[Work instruction] Beginning with the line that contains "model. Couple things", transcribe every line down to the end of the entries, exactly, and no other lines.

[Given records]
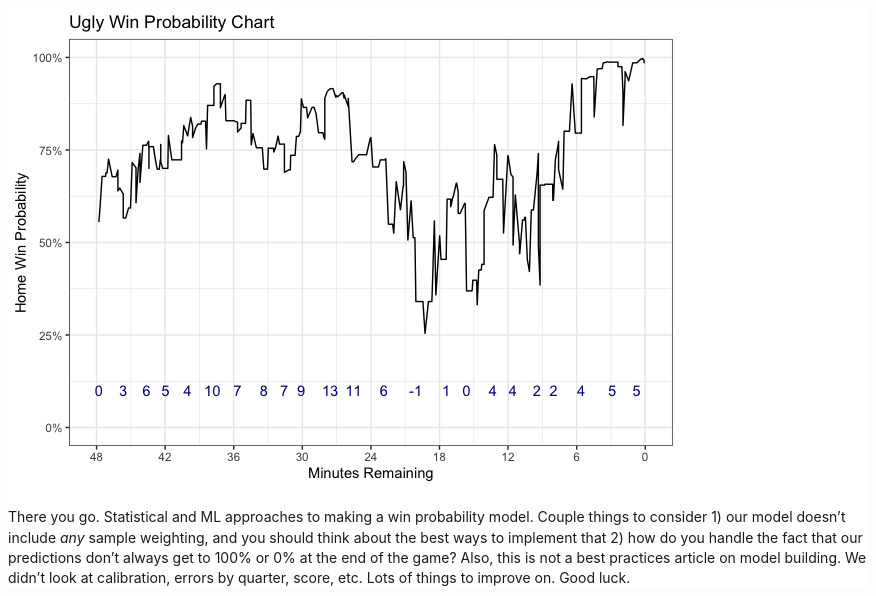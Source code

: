 ![](make_win_probability_model_files/figure-gfm/unnamed-chunk-9-1.png)

There you go. Statistical and ML approaches to making a win probability
model. Couple things to consider 1) our model doesn’t include *any*
sample weighting, and you should think about the best ways to implement
that 2) how do you handle the fact that our predictions don’t always get
to 100% or 0% at the end of the game? Also, this is not a best practices
article on model building. We didn’t look at calibration, errors by
quarter, score, etc. Lots of things to improve on. Good luck.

[Completed exercise]
model. Couple things to consider 1) our model doesn’t include *any*
sample weighting, and you should think about the best ways to implement
that 2) how do you handle the fact that our predictions don’t always get
to 100% or 0% at the end of the game? Also, this is not a best practices
article on model building. We didn’t look at calibration, errors by
quarter, score, etc. Lots of things to improve on. Good luck.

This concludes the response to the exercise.